A medicina veterinária, com todos os desafios e particularidades inerentes, é das atividades mais afetadas pelo burnout. Para responder a estas necessidades, a APMVEAC tem desenvolvido ações dedicadas à saúde mental dos profissionais e, recentemente, criou uma página no seu site onde disponibiliza ligações a recursos (linhas de apoio, estudos e apps) existentes por todo o mundo. A VETERINÁRIA ATUAL falou com o coordenador da Região Sul da APMVEAC, Paulo Pereira, sobre a atuação da associação nesta vertente e o que está previsto fazer para o futuro.

Qual é o impacto real do burnout no dia-a-dia dos médicos veterinários?

A carga negativa do stresse e de outros problemas decorrentes da atividade profissional dos médicos veterinários na respetiva saúde e no seu bem-estar são sobejamente conhecidos, em diferentes culturas. O real impacto vai ser sempre ficar na penumbra pois esta é uma questão muito estigmatizada e pessoal. A APMVEAC gostaria de ver o assunto abordado num estudo profundo e abrangente à população veterinária em Portugal, mas os recursos necessários têm ainda de ser agregados num projeto bem desenhado e com uma visão de futuro.

Como membro da direção, é confrontado com estes testemunhos diariamente?

Não. Os membros da associação (tal como os profissionais do setor em geral, talvez mesmo da população em geral) não têm por hábito falar deste tema. Administro um grupo exclusivo para médicos veterinários no Facebook onde esta temática é abordada um pouco mais abertamente, mas mais no sentido do desabafo e apoio entre pares.

O que motivou um maior foco na promoção do bem-estar profissional?

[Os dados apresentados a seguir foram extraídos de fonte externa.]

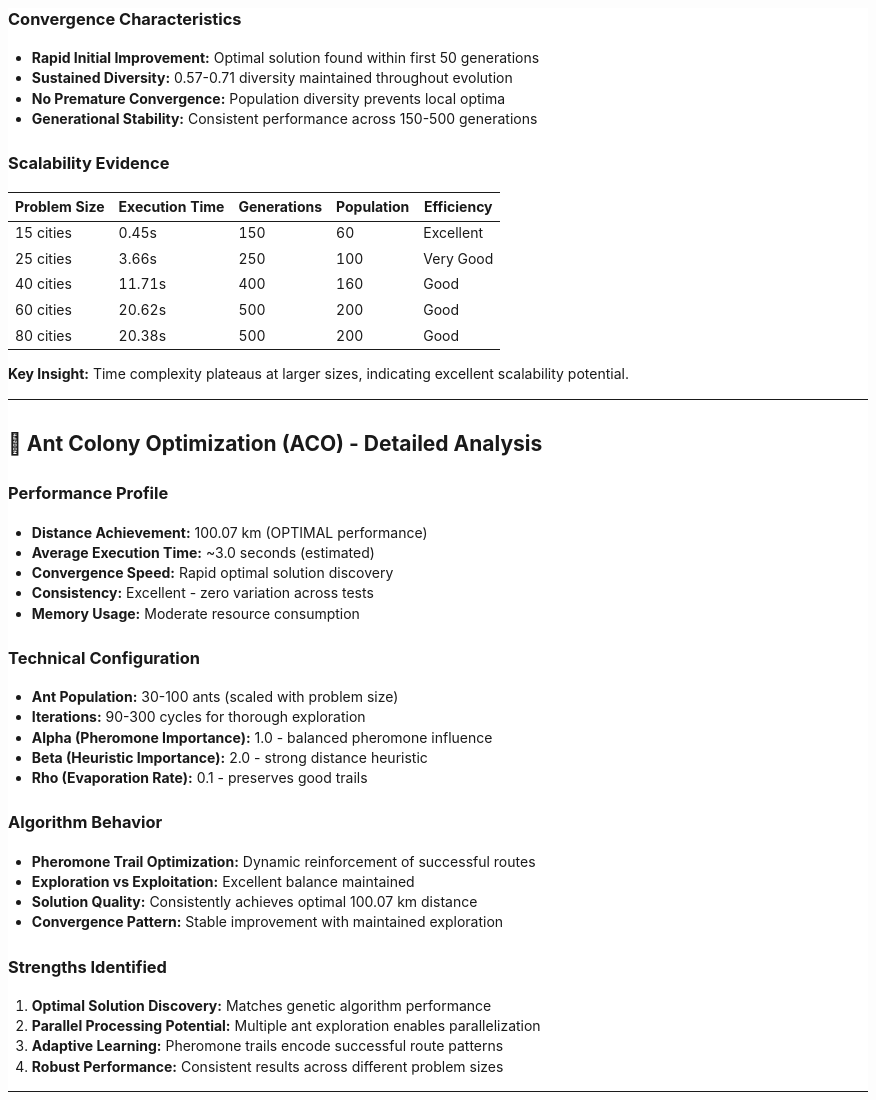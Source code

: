 ### **Convergence Characteristics**
- **Rapid Initial Improvement:** Optimal solution found within first 50 generations
- **Sustained Diversity:** 0.57-0.71 diversity maintained throughout evolution
- **No Premature Convergence:** Population diversity prevents local optima
- **Generational Stability:** Consistent performance across 150-500 generations

### **Scalability Evidence**
| Problem Size | Execution Time | Generations | Population | Efficiency |
|--------------|----------------|-------------|------------|------------|
| 15 cities | 0.45s | 150 | 60 | Excellent |
| 25 cities | 3.66s | 250 | 100 | Very Good |
| 40 cities | 11.71s | 400 | 160 | Good |
| 60 cities | 20.62s | 500 | 200 | Good |
| 80 cities | 20.38s | 500 | 200 | Good |

**Key Insight:** Time complexity plateaus at larger sizes, indicating excellent scalability potential.

---

## 🐜 Ant Colony Optimization (ACO) - Detailed Analysis

### **Performance Profile**
- **Distance Achievement:** 100.07 km (OPTIMAL performance)
- **Average Execution Time:** ~3.0 seconds (estimated)
- **Convergence Speed:** Rapid optimal solution discovery
- **Consistency:** Excellent - zero variation across tests
- **Memory Usage:** Moderate resource consumption

### **Technical Configuration**
- **Ant Population:** 30-100 ants (scaled with problem size)
- **Iterations:** 90-300 cycles for thorough exploration
- **Alpha (Pheromone Importance):** 1.0 - balanced pheromone influence
- **Beta (Heuristic Importance):** 2.0 - strong distance heuristic
- **Rho (Evaporation Rate):** 0.1 - preserves good trails

### **Algorithm Behavior**
- **Pheromone Trail Optimization:** Dynamic reinforcement of successful routes
- **Exploration vs Exploitation:** Excellent balance maintained
- **Solution Quality:** Consistently achieves optimal 100.07 km distance
- **Convergence Pattern:** Stable improvement with maintained exploration

### **Strengths Identified**
1. **Optimal Solution Discovery:** Matches genetic algorithm performance
2. **Parallel Processing Potential:** Multiple ant exploration enables parallelization
3. **Adaptive Learning:** Pheromone trails encode successful route patterns
4. **Robust Performance:** Consistent results across different problem sizes

---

Infelizmente, há poucos meses ocorreu mais um desenlace trágico dentro da nossa classe e o tema voltou a ser abordado entre a direção da APMVEAC. Depois de verificarmos que a abordagem a este tema tem sido sempre marcada pelos estudos e palestras retrospetivas, decidimos avançar de forma positiva. Pretendemos desde logo iniciar a discussão do que falta fazer (informar, ajudar, abrir a porta a recursos que possam ser usados no anonimato). Surgiu a oportunidade de realizar um webinar com uma psicóloga especialista em burnout e stresse profissional e fizemos questão de iniciar o projeto numa data concreta, a Blue Monday, supostamente o dia mais difícil do ano. Na nossa ótica, querendo olhar para a questão de forma positiva, alterámos o nome para Bright Monday.

A outra valência imediata que criámos foi a de acrescentar uma página ao nosso site – Bem Estar Profissional – disponibilizando ligações a recursos existentes por todo o mundo, relevantes para o nosso setor, no tema da saúde mental e bem-estar.

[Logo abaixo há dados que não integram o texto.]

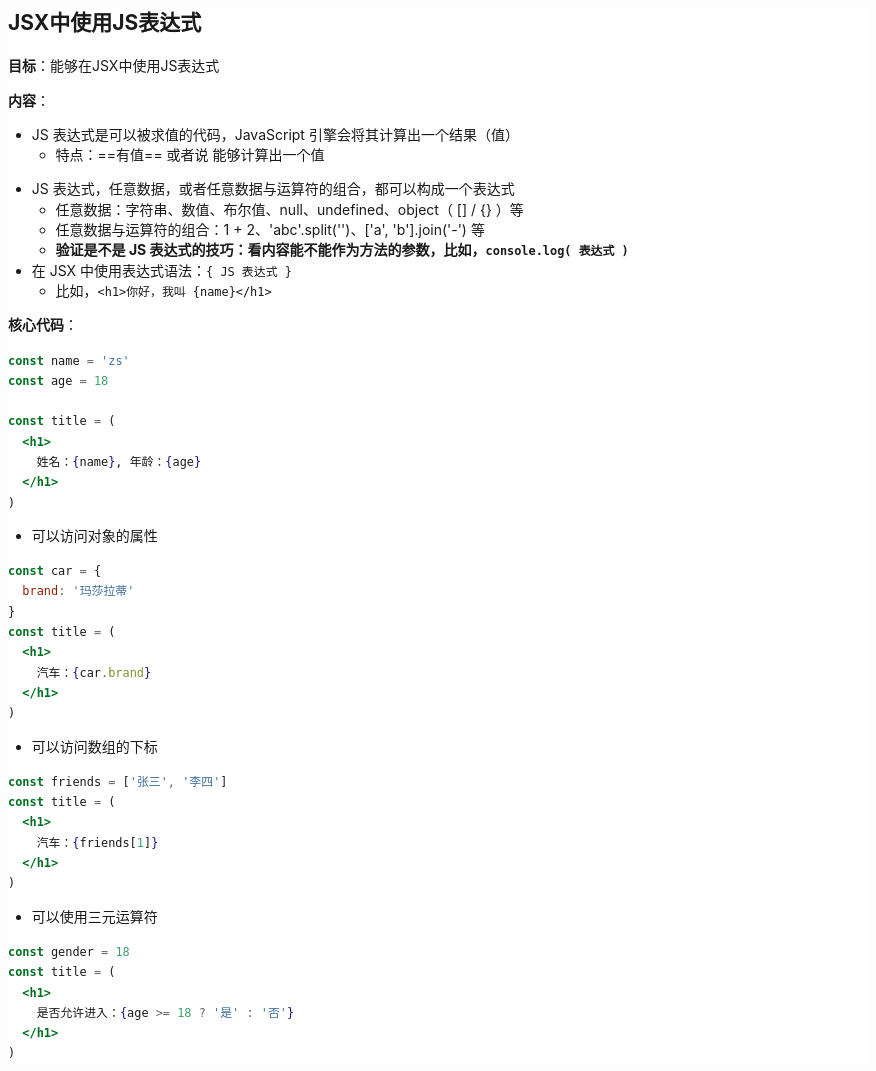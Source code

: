 ## JSX中使用JS表达式

**目标**：能够在JSX中使用JS表达式

**内容**：

- JS 表达式是可以被求值的代码，JavaScript 引擎会将其计算出一个结果（值）
  - 特点：==有值== 或者说 能够计算出一个值

+ JS 表达式，任意数据，或者任意数据与运算符的组合，都可以构成一个表达式
  + 任意数据：字符串、数值、布尔值、null、undefined、object（ [] / {} ）等
  + 任意数据与运算符的组合：1 + 2、'abc'.split('')、['a', 'b'].join('-') 等
  + **验证是不是 JS 表达式的技巧：看内容能不能作为方法的参数，比如，`console.log( 表达式 )`**
+ 在 JSX 中使用表达式语法：`{ JS 表达式 }`
  - 比如，`<h1>你好，我叫 {name}</h1>`

**核心代码**：

```jsx
const name = 'zs'
const age = 18

const title = (
  <h1>
    姓名：{name}, 年龄：{age}
  </h1>
)
```

+ 可以访问对象的属性

```jsx
const car = {
  brand: '玛莎拉蒂'
}
const title = (
  <h1>
    汽车：{car.brand}
  </h1>
)
```

+ 可以访问数组的下标

```jsx
const friends = ['张三', '李四']
const title = (
  <h1>
    汽车：{friends[1]}
  </h1>
)
```

+ 可以使用三元运算符

```jsx
const gender = 18
const title = (
  <h1>
    是否允许进入：{age >= 18 ? '是' : '否'}
  </h1>
)
```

Essa página – Bem Estar Profissional – disponibiliza uma compilação de recursos (linhas de apoio, estudos, apps e sites) nacionais e internacionais. No futuro, pretendem criar um plano da APMVEAC, com recursos próprios?

O webinar foi o primeiro desses recursos próprios e estamos já a pensar num novo tema para o próximo. Entretanto, como somos integrantes ativos da FECAVA e da WSAVA, ponderamos adaptar os recursos mais relevantes disponibilizados pelos respetivos grupos de trabalho dedicados a esta temática para a nossa realidade. Estamos também a ponderar medidas de apoio mais concretas, nomeadamente apoiando a procura de ajuda profissional pelos veterinários e desenvolvendo ação de networking e discussão entre pares.

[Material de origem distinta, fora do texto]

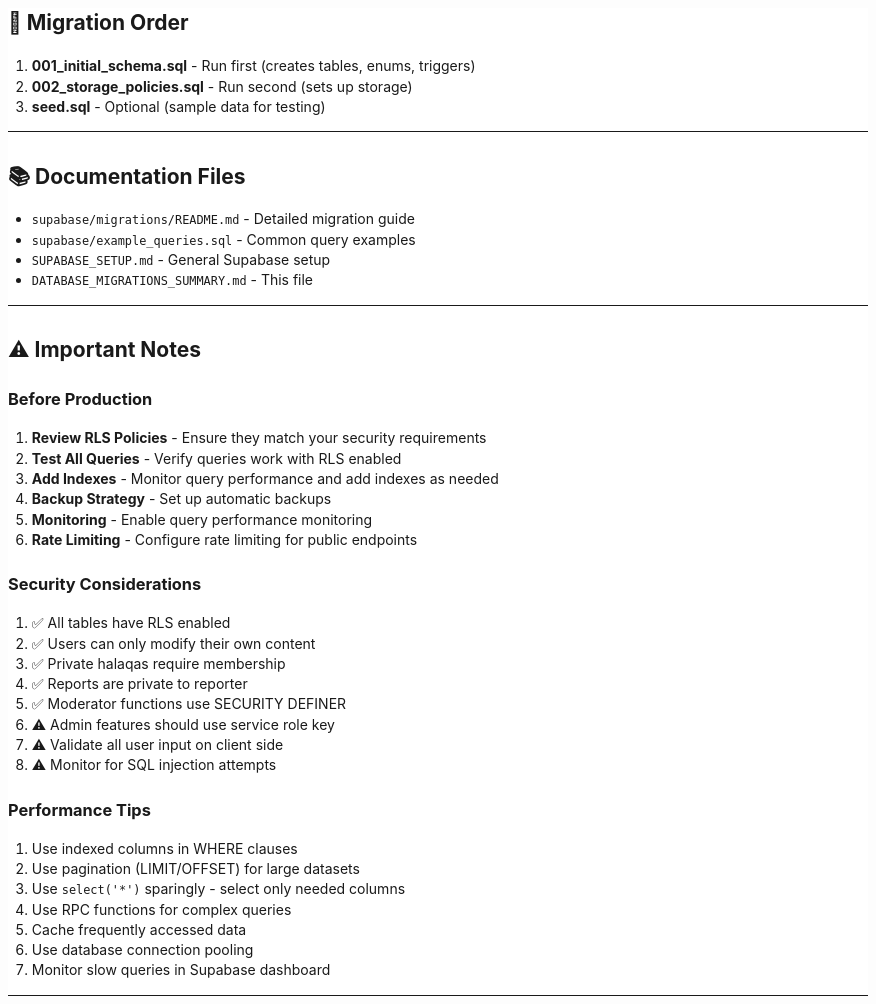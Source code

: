 
## 🔄 Migration Order

1. **001_initial_schema.sql** - Run first (creates tables, enums, triggers)
2. **002_storage_policies.sql** - Run second (sets up storage)
3. **seed.sql** - Optional (sample data for testing)

---

## 📚 Documentation Files

- `supabase/migrations/README.md` - Detailed migration guide
- `supabase/example_queries.sql` - Common query examples
- `SUPABASE_SETUP.md` - General Supabase setup
- `DATABASE_MIGRATIONS_SUMMARY.md` - This file

---

## ⚠️ Important Notes

### Before Production

1. **Review RLS Policies** - Ensure they match your security requirements
2. **Test All Queries** - Verify queries work with RLS enabled
3. **Add Indexes** - Monitor query performance and add indexes as needed
4. **Backup Strategy** - Set up automatic backups
5. **Monitoring** - Enable query performance monitoring
6. **Rate Limiting** - Configure rate limiting for public endpoints

### Security Considerations

1. ✅ All tables have RLS enabled
2. ✅ Users can only modify their own content
3. ✅ Private halaqas require membership
4. ✅ Reports are private to reporter
5. ✅ Moderator functions use SECURITY DEFINER
6. ⚠️ Admin features should use service role key
7. ⚠️ Validate all user input on client side
8. ⚠️ Monitor for SQL injection attempts

### Performance Tips

1. Use indexed columns in WHERE clauses
2. Use pagination (LIMIT/OFFSET) for large datasets
3. Use `select('*')` sparingly - select only needed columns
4. Use RPC functions for complex queries
5. Cache frequently accessed data
6. Use database connection pooling
7. Monitor slow queries in Supabase dashboard

---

Qual tem sido o feedback por parte dos associados?

O maior feedback que acabámos por ter foi mesmo a participação dos membros no webinar, tendo em conta que foi marcado e divulgado muito próximo da data de realização do mesmo. Depois, os participantes da palestra manifestaram logo interesse nas ferramentas disponibilizadas para gerir o seu stresse. Mas não esperamos nunca muito feedback neste tema. Sabemos que se algum colega for ajudado num dia difícil pelos nossos esforços, o mais certo é que não cheguemos a ter conhecimento. Mas trabalhamos para proporcionar esse momento, que pode ser determinante.